What you have to do:
How many of the lines below include "found"? Give the number and no other words.
START Material provided
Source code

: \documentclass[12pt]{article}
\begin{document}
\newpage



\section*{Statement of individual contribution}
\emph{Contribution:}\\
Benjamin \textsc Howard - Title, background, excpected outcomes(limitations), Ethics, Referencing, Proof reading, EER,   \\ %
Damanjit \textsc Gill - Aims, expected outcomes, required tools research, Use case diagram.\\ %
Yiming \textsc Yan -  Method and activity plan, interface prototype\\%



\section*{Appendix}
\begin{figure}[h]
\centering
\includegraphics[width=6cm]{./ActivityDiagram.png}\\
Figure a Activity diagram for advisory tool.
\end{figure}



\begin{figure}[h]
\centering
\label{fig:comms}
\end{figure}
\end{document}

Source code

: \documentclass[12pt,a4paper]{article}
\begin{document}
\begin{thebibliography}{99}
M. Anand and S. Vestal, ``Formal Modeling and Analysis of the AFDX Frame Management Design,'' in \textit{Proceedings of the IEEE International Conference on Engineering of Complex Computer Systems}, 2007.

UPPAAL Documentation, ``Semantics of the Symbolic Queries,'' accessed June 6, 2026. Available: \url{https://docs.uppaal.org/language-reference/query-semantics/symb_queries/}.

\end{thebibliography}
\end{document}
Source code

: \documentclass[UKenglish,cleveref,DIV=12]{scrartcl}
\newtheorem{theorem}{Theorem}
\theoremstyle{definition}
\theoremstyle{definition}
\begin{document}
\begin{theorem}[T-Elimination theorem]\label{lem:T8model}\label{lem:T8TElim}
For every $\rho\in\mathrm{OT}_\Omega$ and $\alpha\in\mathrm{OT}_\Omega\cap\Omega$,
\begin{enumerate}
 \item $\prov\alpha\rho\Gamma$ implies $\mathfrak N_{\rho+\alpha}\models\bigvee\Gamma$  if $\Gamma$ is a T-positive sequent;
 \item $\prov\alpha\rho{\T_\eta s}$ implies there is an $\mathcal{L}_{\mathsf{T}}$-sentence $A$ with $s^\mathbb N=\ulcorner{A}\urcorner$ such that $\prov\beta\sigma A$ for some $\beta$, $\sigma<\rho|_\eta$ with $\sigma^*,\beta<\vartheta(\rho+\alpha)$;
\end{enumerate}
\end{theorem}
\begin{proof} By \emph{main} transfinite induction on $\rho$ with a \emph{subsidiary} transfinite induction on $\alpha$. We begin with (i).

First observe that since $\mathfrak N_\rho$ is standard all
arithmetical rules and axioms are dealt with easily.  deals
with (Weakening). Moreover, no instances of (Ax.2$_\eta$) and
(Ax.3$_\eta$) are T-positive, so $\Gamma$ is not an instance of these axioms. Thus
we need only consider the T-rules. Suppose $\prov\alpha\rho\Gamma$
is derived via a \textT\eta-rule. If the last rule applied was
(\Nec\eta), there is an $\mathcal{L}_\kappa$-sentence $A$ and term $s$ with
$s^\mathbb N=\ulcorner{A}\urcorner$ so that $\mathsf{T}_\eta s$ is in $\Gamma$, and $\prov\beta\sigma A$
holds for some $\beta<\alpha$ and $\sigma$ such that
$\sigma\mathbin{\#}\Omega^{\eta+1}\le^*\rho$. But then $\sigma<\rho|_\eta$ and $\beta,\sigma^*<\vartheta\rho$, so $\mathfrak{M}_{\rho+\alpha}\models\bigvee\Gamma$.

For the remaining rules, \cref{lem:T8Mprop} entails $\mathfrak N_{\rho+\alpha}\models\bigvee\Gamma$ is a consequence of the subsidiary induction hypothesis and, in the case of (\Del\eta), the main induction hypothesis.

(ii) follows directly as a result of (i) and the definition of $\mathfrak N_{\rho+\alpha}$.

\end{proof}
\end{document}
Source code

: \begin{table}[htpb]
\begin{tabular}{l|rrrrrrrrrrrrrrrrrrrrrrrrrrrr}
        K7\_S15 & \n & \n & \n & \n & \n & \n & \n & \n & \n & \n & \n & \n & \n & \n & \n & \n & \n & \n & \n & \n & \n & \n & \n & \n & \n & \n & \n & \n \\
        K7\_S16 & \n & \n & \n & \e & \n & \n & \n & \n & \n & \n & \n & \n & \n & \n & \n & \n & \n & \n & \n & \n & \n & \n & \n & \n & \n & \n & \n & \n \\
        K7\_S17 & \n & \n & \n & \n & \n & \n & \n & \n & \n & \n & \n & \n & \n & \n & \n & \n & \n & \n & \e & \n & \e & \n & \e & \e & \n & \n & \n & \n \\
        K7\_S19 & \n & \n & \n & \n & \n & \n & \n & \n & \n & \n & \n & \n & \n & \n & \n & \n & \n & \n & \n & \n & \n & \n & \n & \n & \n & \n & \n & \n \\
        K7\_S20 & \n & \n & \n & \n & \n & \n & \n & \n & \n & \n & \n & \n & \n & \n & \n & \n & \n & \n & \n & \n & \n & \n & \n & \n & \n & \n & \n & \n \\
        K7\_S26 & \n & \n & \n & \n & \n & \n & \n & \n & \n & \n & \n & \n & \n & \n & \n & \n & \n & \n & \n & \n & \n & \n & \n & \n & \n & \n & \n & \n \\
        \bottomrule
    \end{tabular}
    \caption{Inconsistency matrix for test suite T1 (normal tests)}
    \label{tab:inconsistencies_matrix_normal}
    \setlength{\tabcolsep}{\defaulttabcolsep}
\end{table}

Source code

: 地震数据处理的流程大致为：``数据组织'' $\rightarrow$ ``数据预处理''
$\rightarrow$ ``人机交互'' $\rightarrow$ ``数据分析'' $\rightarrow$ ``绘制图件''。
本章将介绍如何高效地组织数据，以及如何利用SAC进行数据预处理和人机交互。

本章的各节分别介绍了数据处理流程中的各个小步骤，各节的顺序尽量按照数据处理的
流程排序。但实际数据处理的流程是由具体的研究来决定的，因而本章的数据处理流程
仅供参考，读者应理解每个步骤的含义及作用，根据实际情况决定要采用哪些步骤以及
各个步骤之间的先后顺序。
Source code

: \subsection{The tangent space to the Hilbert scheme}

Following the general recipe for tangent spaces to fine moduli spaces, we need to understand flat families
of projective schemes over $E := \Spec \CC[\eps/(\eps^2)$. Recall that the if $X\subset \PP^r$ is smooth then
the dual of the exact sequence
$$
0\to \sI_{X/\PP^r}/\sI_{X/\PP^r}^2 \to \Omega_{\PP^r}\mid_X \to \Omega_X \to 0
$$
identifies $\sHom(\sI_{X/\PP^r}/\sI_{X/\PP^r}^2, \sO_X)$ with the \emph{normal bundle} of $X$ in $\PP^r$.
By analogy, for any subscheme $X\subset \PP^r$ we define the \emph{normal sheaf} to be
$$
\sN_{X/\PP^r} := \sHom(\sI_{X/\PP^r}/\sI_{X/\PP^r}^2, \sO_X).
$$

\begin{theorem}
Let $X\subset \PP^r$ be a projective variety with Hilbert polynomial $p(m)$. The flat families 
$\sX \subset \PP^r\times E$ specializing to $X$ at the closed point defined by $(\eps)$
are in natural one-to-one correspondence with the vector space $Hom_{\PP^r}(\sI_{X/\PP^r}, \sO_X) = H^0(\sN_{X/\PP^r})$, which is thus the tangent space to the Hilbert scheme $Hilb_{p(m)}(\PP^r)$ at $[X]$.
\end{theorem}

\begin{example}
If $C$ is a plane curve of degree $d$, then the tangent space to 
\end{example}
END Material provided
START Material provided
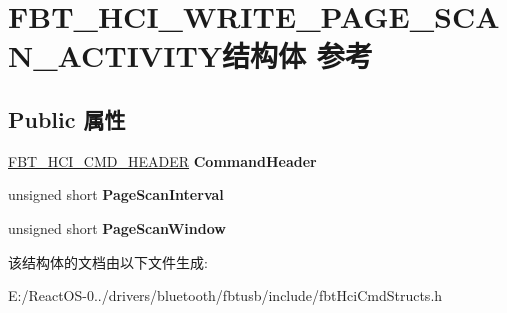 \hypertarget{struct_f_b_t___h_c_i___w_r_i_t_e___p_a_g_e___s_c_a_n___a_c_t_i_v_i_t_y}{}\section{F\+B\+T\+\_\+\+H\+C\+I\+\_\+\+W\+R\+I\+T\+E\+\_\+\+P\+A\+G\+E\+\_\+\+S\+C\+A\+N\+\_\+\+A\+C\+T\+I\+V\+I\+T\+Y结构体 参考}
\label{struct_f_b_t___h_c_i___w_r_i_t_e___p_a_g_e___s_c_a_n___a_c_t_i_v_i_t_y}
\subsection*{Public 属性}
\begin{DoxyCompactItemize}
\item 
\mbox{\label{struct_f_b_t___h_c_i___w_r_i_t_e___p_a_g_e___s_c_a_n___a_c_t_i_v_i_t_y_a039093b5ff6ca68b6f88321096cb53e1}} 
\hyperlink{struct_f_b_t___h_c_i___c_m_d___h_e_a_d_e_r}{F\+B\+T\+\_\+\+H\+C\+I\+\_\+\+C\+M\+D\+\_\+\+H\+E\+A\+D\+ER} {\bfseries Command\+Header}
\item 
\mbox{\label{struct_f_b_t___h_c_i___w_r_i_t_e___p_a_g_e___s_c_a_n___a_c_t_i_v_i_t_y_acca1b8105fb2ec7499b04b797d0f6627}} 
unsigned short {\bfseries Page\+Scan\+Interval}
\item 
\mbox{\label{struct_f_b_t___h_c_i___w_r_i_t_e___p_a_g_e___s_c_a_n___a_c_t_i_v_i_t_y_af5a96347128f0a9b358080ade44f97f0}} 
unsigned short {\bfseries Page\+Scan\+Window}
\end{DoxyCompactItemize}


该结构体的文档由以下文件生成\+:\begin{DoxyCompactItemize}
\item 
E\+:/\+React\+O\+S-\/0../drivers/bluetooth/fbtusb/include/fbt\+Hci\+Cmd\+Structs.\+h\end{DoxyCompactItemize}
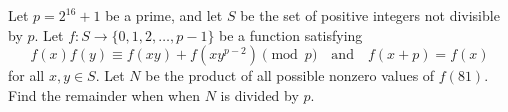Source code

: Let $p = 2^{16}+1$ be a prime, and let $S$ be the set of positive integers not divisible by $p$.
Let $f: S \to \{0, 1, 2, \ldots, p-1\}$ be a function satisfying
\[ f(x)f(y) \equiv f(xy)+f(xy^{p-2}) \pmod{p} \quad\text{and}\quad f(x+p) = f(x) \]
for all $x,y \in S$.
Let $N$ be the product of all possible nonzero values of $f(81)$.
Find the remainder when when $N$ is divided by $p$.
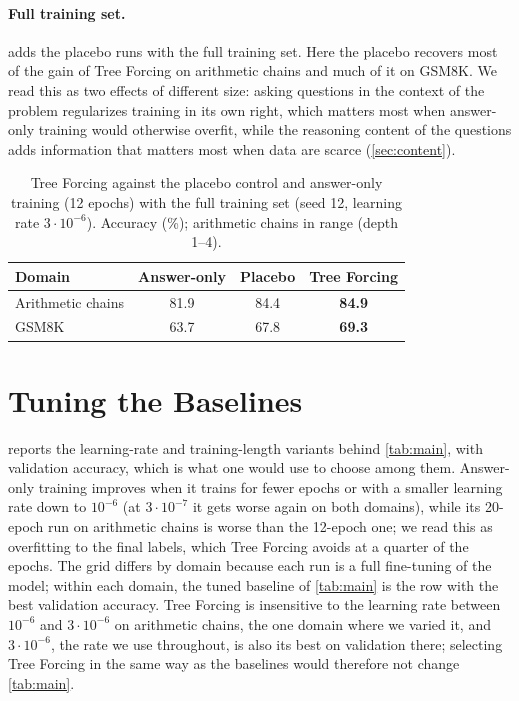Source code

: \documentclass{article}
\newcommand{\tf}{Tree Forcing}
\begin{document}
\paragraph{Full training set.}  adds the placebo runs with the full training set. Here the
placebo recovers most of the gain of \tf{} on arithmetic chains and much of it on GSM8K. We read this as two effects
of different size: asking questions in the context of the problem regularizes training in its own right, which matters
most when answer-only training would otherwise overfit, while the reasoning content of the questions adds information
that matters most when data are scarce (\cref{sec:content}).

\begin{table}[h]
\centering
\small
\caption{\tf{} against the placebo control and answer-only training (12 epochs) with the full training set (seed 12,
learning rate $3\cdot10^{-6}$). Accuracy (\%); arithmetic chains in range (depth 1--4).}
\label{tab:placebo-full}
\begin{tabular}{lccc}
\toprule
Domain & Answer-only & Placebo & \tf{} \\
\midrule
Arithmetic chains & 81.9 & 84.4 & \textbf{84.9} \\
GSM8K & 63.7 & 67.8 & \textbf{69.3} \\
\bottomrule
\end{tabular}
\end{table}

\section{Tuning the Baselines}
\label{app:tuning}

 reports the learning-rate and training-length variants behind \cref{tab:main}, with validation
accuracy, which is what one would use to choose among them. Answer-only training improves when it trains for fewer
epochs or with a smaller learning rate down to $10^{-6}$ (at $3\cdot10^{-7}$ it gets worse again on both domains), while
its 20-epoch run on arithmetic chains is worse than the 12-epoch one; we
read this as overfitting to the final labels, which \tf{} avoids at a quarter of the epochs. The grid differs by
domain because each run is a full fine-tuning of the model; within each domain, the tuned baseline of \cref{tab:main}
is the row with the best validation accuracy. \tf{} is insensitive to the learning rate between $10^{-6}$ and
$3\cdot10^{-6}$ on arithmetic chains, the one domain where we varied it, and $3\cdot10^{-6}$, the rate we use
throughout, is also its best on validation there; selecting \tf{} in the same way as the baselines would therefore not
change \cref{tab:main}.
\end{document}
END Material provided
START Material provided
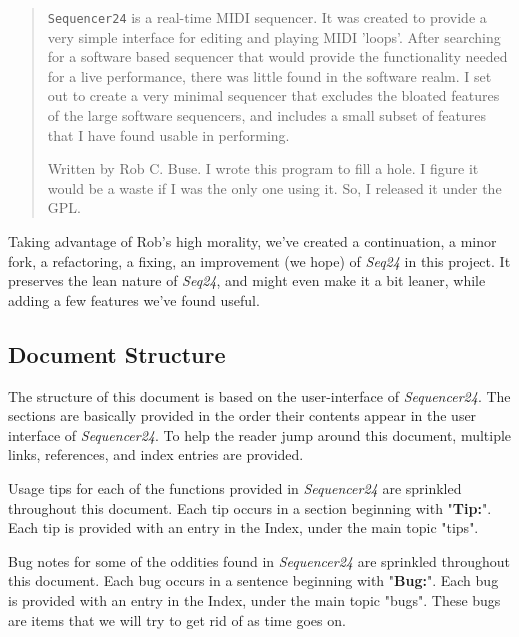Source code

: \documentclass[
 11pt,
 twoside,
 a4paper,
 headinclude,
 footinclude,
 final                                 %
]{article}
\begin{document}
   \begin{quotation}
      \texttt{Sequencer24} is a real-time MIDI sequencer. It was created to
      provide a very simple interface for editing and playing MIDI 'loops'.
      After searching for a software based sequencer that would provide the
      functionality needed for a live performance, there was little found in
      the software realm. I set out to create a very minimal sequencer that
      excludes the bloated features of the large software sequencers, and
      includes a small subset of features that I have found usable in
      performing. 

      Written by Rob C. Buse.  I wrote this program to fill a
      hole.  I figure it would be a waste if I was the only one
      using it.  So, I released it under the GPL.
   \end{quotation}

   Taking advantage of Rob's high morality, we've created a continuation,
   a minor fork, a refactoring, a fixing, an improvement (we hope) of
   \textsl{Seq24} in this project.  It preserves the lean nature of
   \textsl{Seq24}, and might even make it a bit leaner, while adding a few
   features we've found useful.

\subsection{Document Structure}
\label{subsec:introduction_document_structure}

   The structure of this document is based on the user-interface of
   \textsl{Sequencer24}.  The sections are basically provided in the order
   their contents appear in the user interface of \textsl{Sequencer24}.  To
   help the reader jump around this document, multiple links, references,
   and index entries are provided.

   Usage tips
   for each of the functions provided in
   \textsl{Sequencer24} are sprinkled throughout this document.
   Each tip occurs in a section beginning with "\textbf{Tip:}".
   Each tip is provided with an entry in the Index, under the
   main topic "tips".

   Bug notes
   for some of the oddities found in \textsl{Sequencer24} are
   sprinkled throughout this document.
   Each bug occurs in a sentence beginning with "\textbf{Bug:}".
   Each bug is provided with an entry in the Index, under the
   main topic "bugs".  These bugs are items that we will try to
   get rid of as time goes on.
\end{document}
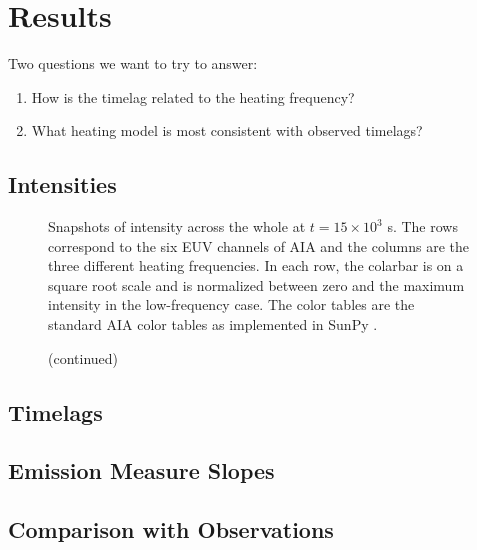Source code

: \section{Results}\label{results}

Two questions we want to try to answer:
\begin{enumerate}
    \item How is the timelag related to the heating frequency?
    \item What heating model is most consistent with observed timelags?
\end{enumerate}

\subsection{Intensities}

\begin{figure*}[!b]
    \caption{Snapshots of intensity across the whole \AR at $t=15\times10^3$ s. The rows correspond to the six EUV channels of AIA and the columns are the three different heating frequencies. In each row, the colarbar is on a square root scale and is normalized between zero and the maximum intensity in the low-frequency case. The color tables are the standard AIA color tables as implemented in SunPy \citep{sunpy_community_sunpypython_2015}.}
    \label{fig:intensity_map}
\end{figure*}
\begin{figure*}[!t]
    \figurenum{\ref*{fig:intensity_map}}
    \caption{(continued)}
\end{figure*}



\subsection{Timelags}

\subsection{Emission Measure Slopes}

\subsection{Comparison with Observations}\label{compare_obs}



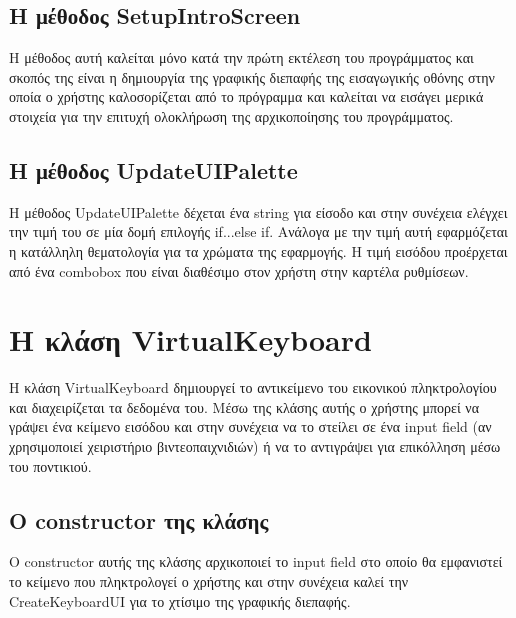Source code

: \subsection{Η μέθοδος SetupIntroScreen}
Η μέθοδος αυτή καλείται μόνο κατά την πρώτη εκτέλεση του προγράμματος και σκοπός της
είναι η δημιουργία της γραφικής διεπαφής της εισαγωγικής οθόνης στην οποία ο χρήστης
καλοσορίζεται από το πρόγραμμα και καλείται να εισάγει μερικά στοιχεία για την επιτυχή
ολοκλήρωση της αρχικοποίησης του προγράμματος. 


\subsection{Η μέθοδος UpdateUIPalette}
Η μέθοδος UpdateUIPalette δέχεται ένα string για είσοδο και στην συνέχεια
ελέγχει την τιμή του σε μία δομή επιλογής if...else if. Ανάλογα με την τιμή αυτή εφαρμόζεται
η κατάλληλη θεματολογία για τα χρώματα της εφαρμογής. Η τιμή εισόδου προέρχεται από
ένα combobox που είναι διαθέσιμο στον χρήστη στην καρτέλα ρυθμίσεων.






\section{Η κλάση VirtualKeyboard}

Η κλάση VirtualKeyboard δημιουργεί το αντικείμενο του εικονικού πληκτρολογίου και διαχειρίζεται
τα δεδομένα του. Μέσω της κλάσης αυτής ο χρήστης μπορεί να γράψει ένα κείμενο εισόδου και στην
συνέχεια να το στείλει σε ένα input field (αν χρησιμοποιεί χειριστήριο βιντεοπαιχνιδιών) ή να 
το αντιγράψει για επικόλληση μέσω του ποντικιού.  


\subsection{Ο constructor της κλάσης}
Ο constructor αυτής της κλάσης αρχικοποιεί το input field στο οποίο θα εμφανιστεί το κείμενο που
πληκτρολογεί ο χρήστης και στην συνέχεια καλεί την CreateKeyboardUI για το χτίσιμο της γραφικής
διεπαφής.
END Material provided
Answer to the problem:
4